• [What needs to be done]
Copy, word for word, the lines of the listing below from the line with "# Twitch Stream Notes" up to and including the line with "1. 如果一个函数不依赖 state，那么建议这个函数定义在组件外，避免函数随组件渲染而重新创建". Drop the pictures.

+++

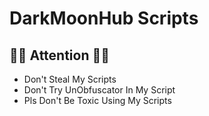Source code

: # DarkMoonHub Scripts

## 🤚🏻 Attention 🤚🏻
- Don't Steal My Scripts
- Don't Try UnObfuscator In My Script
- Pls Don't Be Toxic Using My Scripts

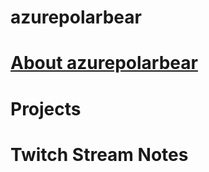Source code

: # azurepolarbear

# [About azurepolarbear](https://azurepolarbear.github.io/about)

# Projects

# Twitch Stream Notes
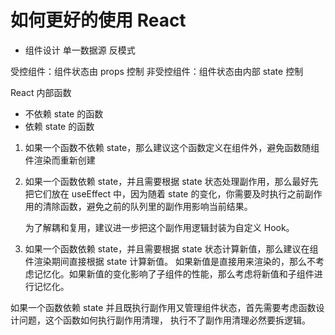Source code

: # 如何更好的使用 React

- 组件设计
  单一数据源
  反模式

受控组件：组件状态由 props 控制
非受控组件：组件状态由内部 state 控制

React 内部函数

- 不依赖 state 的函数
- 依赖 state 的函数

1. 如果一个函数不依赖 state，那么建议这个函数定义在组件外，避免函数随组件渲染而重新创建
2. 如果一个函数依赖 state，并且需要根据 state 状态处理副作用，那么最好先把它们放在 useEffect 中，因为随着
   state 的变化，你需要及时执行之前副作用的清除函数，避免之前的队列里的副作用影响当前结果。

   为了解耦和复用，建议进一步把这个副作用逻辑封装为自定义 Hook。

3. 如果一个函数依赖 state，并且需要根据 state 状态计算新值，那么建议在组件渲染期间直接根据 state 计算新值。
   如果新值是直接用来渲染的，那么不考虑记忆化。如果新值的变化影响了子组件的性能，那么考虑将新值和子组件进行记忆化。

如果一个函数依赖 state 并且既执行副作用又管理组件状态，首先需要考虑函数设计问题，这个函数如何执行副作用清理，
执行不了副作用清理必然要拆逻辑。
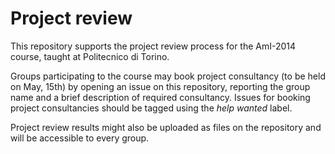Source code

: Project review
==============

This repository supports the project review process for the AmI-2014 course, taught at Politecnico di Torino.

Groups participating to the course may book project consultancy (to be held on May, 15th) by opening an issue on this repository, reporting the group name and a brief description of required consultancy. Issues for booking project consultancies should be tagged using the *help wanted* label.

Project review results might also be uploaded as files on the repository and will be accessible to every group.
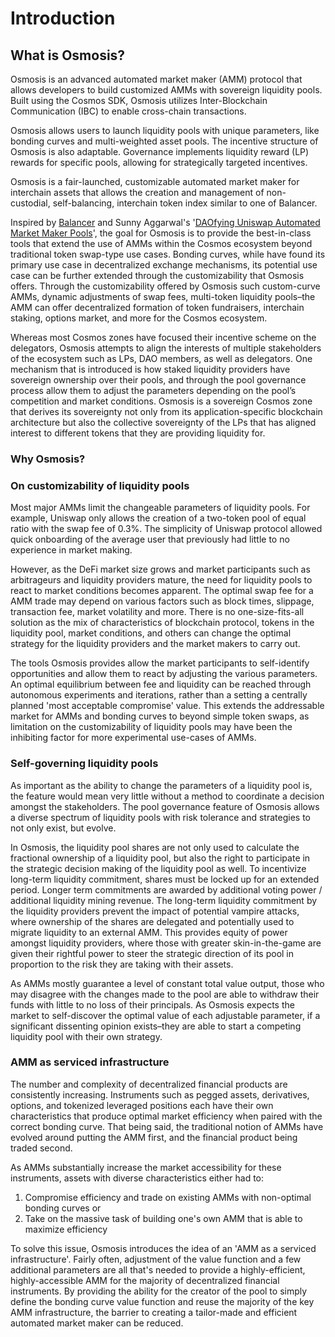 # Introduction

##  What is Osmosis?

Osmosis is an advanced automated market maker (AMM) protocol that allows developers to build customized AMMs with sovereign liquidity pools. Built using the Cosmos SDK, Osmosis utilizes Inter-Blockchain Communication (IBC) to enable cross-chain transactions.

Osmosis allows users to launch liquidity pools with unique parameters, like bonding curves and multi-weighted asset pools. The incentive structure of Osmosis is also adaptable. Governance implements liquidity reward (LP) rewards for specific pools, allowing for strategically targeted incentives.

Osmosis is a fair-launched, customizable automated market maker for interchain assets that allows the creation and management of non-custodial, self-balancing, interchain token index similar to one of Balancer.

Inspired by [Balancer](http://balancer.finance/whitepaper) and Sunny Aggarwal's '[DAOfying Uniswap Automated Market Maker Pools](https://www.sunnya97.com/blog/daoifying-uniswap-automated-market-maker-pools)', the goal for Osmosis is to provide the best-in-class tools that extend the use of AMMs within the Cosmos ecosystem beyond traditional token swap-type use cases. Bonding curves, while have found its primary use case in decentralized exchange mechanisms, its potential use case can be further extended through the customizability that Osmosis offers. Through the customizability offered by Osmosis such custom-curve AMMs, dynamic adjustments of swap fees, multi-token liquidity pools–the AMM can offer decentralized formation of token fundraisers, interchain staking, options market, and more for the Cosmos ecosystem.

Whereas most Cosmos zones have focused their incentive scheme on the delegators, Osmosis attempts to align the interests of multiple stakeholders of the ecosystem such as LPs, DAO members, as well as delegators. One mechanism that is introduced is how staked liquidity providers have sovereign ownership over their pools, and through the pool governance process allow them to adjust the parameters depending on the pool’s competition and market conditions. Osmosis is a sovereign Cosmos zone that derives its sovereignty not only from its application-specific blockchain architecture but also the collective sovereignty of the LPs that has aligned interest to different tokens that they are providing liquidity for.

### Why Osmosis?

### On customizability of liquidity pools
Most major AMMs limit the changeable parameters of liquidity pools. For example, Uniswap only allows the creation of a two-token pool of equal ratio with the swap fee of 0.3%. The simplicity of Uniswap protocol allowed quick onboarding of the average user that previously had little to no experience in market making.

However, as the DeFi market size grows and market participants such as arbitrageurs and liquidity providers mature, the need for liquidity pools to react to market conditions becomes apparent. The optimal swap fee for a AMM trade may depend on various factors such as block times, slippage, transaction fee, market volatility and more. There is no one-size-fits-all solution as the mix of characteristics of blockchain protocol, tokens in the liquidity pool, market conditions, and others can change the optimal strategy for the liquidity providers and the market makers to carry out.

The tools Osmosis provides allow the market participants to self-identify opportunities and allow them to react by adjusting the various parameters. An optimal equilibrium between fee and liquidity can be reached through autonomous experiments and iterations, rather than a setting a centrally planned 'most acceptable compromise' value. This extends the addressable market for AMMs and bonding curves to beyond simple token swaps, as limitation on the customizability of liquidity pools may have been the inhibiting factor for more experimental use-cases of AMMs.

### Self-governing liquidity pools
As important as the ability to change the parameters of a liquidity pool is, the feature would mean very little without a method to coordinate a decision amongst the stakeholders. The pool governance feature of Osmosis allows a diverse spectrum of liquidity pools with risk tolerance and strategies to not only exist, but evolve.

In Osmosis, the liquidity pool shares are not only used to calculate the fractional ownership of a liquidity pool, but also the right to participate in the strategic decision making of the liquidity pool as well. To incentivize long-term liquidity commitment, shares must be locked up for an extended period. Longer term commitments are awarded by additional voting power / additional liquidity mining revenue. The long-term liquidity commitment by the liquidity providers prevent the impact of potential vampire attacks, where ownership of the shares are delegated and potentially used to migrate liquidity to an external AMM. This provides equity of power amongst liquidity providers, where those with greater skin-in-the-game are given their rightful power to steer the strategic direction of its pool in proportion to the risk they are taking with their assets.

As AMMs mostly guarantee a level of constant total value output, those who may disagree with the changes made to the pool are able to withdraw their funds with little to no loss of their principals. As Osmosis expects the market to self-discover the optimal value of each adjustable parameter, if a significant dissenting opinion exists–they are able to start a competing liquidity pool with their own strategy.

### AMM as serviced infrastructure
The number and complexity of decentralized financial products are consistently increasing. Instruments such as pegged assets, derivatives, options, and tokenized leveraged positions each have their own characteristics that produce optimal market efficiency when paired with the correct bonding curve. That being said, the traditional notion of AMMs have evolved around putting the AMM first, and the financial product being traded second.

As AMMs substantially increase the market accessibility for these instruments, assets with diverse characteristics either had to:
1. Compromise efficiency and trade on existing AMMs with non-optimal bonding curves or
2. Take on the massive task of building one's own AMM that is able to maximize efficiency

To solve this issue, Osmosis introduces the idea of an 'AMM as a serviced infrastructure'. Fairly often, adjustment of the value function and a few additional parameters are all that's needed to provide a highly-efficient, highly-accessible AMM for the majority of decentralized financial instruments. By providing the ability for the creator of the pool to simply define the bonding curve value function and reuse the majority of the key AMM infrastructure, the barrier to creating a tailor-made and efficient automated market maker can be reduced.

+++

• [Your solution]
# Twitch Stream Notes
Source code

: # 如何更好的使用 React

- 组件设计
  单一数据源
  反模式

受控组件：组件状态由 props 控制
非受控组件：组件状态由内部 state 控制

React 内部函数

- 不依赖 state 的函数
- 依赖 state 的函数

1. 如果一个函数不依赖 state，那么建议这个函数定义在组件外，避免函数随组件渲染而重新创建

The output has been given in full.